→ **Task prompt**
Set down the entries once more, exactly as they are written.

(Dataset excerpts)
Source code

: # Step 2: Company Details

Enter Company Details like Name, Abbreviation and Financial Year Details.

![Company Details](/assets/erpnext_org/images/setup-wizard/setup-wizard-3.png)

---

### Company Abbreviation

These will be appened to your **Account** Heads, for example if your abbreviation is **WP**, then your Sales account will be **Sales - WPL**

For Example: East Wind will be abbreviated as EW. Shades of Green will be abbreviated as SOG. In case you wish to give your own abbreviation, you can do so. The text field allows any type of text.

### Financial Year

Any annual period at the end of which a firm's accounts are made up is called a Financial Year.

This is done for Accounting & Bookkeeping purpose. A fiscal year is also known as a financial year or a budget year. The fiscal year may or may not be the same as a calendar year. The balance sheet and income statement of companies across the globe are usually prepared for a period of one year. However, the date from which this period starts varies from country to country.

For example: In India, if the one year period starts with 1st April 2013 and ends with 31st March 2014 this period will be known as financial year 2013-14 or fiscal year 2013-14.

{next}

→ **Answer**
Source code

: # Step 2: Company Details

Enter Company Details like Name, Abbreviation and Financial Year Details.

![Company Details](/assets/erpnext_org/images/setup-wizard/setup-wizard-3.png)

---

### Company Abbreviation

These will be appened to your **Account** Heads, for example if your abbreviation is **WP**, then your Sales account will be **Sales - WPL**

For Example: East Wind will be abbreviated as EW. Shades of Green will be abbreviated as SOG. In case you wish to give your own abbreviation, you can do so. The text field allows any type of text.

### Financial Year

Any annual period at the end of which a firm's accounts are made up is called a Financial Year.

This is done for Accounting & Bookkeeping purpose. A fiscal year is also known as a financial year or a budget year. The fiscal year may or may not be the same as a calendar year. The balance sheet and income statement of companies across the globe are usually prepared for a period of one year. However, the date from which this period starts varies from country to country.

For example: In India, if the one year period starts with 1st April 2013 and ends with 31st March 2014 this period will be known as financial year 2013-14 or fiscal year 2013-14.

{next}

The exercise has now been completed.